►

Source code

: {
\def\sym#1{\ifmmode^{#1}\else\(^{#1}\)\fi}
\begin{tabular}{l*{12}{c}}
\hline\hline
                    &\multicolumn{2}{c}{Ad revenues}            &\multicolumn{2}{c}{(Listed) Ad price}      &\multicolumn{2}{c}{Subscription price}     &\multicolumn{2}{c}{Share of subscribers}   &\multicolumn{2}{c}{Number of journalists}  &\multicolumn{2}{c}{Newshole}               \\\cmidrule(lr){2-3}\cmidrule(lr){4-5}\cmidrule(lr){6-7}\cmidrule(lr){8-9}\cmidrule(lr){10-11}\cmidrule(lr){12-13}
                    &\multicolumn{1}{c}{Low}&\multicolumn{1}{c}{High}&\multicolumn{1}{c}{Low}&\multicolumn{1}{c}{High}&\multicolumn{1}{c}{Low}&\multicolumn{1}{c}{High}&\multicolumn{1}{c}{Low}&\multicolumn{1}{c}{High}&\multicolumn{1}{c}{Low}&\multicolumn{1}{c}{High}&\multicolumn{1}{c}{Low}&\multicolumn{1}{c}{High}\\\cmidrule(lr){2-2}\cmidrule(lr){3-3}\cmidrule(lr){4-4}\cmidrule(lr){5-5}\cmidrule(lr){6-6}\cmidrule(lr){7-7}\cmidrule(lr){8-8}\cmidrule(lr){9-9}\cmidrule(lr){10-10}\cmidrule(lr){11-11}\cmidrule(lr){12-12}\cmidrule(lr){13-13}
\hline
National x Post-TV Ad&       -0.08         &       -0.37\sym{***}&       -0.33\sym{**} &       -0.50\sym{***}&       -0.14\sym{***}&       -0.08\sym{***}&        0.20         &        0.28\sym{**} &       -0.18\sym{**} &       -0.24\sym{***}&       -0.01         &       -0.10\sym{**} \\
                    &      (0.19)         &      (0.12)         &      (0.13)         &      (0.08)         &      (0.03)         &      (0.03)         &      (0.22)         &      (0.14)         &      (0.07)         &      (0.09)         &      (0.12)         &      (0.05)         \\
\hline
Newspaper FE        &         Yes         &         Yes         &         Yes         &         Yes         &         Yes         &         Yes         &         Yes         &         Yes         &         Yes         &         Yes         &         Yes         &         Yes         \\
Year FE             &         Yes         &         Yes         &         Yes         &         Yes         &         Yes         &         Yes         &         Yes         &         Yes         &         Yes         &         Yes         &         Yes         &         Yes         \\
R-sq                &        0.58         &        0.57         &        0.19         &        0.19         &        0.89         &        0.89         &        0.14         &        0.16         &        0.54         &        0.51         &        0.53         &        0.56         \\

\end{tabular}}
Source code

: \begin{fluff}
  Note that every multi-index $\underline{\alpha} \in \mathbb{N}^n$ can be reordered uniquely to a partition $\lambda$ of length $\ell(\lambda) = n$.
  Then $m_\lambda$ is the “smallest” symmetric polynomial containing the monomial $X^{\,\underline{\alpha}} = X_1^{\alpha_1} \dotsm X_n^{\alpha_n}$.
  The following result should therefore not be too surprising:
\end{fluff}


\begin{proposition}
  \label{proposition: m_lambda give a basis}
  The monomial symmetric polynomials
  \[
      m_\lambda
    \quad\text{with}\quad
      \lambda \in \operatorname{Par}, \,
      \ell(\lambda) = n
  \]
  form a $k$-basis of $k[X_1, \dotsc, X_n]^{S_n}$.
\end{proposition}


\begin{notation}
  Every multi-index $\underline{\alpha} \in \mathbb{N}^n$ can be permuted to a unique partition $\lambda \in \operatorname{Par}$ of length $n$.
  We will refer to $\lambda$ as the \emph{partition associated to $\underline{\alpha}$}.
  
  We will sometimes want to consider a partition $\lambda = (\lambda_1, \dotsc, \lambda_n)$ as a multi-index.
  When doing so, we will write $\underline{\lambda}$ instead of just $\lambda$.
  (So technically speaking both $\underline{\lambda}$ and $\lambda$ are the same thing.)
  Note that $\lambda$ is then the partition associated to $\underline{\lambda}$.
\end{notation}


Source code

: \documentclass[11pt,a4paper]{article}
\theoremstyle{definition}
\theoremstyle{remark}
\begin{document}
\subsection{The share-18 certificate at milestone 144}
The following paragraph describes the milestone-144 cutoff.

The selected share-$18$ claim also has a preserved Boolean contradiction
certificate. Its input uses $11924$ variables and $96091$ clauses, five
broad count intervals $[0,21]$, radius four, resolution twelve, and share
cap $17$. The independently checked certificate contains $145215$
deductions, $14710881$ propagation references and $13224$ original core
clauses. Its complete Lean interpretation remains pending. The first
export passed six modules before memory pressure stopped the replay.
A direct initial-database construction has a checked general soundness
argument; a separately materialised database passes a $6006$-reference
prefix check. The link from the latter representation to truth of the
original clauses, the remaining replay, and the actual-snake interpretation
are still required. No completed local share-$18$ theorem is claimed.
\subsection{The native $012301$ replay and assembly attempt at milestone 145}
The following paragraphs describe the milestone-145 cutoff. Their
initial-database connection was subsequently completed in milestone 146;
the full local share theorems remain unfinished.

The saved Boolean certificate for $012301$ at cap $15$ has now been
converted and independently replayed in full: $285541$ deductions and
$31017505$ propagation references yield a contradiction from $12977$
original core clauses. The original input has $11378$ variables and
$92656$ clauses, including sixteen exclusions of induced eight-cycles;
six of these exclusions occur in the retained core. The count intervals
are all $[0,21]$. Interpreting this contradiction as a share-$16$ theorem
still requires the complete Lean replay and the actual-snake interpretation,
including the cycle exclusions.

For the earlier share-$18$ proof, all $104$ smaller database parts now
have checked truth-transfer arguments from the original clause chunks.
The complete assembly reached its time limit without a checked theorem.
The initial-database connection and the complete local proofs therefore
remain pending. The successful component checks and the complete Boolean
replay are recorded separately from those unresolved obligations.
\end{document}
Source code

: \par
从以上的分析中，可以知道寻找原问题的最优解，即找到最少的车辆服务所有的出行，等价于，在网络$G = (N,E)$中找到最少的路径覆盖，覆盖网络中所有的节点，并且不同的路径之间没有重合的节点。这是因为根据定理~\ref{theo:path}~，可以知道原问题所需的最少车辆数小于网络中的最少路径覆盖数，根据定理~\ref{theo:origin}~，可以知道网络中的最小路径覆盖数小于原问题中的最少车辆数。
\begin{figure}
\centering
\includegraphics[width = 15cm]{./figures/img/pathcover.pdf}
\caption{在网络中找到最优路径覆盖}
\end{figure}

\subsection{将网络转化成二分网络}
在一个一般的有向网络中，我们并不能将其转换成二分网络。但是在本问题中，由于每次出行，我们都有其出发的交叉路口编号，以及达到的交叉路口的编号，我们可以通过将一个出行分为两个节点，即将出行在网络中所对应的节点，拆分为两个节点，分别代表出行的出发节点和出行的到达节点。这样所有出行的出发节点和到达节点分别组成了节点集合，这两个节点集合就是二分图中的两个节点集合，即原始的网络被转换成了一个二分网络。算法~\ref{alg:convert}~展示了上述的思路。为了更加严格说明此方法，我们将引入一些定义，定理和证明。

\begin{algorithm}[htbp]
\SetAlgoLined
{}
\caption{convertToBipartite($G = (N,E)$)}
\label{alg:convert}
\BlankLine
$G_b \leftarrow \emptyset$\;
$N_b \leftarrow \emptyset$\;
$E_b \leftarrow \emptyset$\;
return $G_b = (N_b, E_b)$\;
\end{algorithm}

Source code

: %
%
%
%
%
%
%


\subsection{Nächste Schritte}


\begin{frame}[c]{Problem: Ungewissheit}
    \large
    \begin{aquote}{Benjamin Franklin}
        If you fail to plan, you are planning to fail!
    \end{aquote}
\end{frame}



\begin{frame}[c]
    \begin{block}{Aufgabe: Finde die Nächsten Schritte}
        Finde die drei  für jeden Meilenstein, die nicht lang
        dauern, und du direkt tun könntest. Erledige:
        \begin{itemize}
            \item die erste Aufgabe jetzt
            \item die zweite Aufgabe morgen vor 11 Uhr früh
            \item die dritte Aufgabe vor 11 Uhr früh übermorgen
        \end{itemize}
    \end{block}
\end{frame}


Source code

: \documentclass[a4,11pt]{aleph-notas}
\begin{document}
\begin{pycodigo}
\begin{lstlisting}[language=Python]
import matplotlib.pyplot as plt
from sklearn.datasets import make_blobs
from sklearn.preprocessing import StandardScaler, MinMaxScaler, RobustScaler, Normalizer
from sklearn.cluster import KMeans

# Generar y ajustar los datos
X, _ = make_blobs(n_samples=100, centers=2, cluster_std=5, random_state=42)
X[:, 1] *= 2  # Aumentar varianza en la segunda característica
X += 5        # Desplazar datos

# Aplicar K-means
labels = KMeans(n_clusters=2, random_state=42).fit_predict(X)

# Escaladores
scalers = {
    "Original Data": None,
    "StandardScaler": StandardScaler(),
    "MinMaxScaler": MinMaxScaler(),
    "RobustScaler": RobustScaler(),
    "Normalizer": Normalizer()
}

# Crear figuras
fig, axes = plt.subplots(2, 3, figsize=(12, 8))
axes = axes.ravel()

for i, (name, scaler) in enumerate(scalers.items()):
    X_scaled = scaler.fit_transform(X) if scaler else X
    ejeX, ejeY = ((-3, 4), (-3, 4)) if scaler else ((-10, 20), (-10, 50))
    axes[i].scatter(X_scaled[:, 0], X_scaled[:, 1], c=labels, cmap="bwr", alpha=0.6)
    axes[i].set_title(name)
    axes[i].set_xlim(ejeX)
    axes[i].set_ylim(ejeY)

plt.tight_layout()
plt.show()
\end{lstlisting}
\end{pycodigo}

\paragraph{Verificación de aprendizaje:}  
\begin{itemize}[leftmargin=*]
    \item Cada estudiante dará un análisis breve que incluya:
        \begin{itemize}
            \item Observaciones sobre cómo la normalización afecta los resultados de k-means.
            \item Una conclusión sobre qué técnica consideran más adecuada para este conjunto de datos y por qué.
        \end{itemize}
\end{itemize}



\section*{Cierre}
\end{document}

◄

Work to be completed
Wherever a line above contains the string "contradiction", copy that line.

Written answer
The selected share-$18$ claim also has a preserved Boolean contradiction
$31017505$ propagation references yield a contradiction from $12977$
are all $[0,21]$. Interpreting this contradiction as a share-$16$ theorem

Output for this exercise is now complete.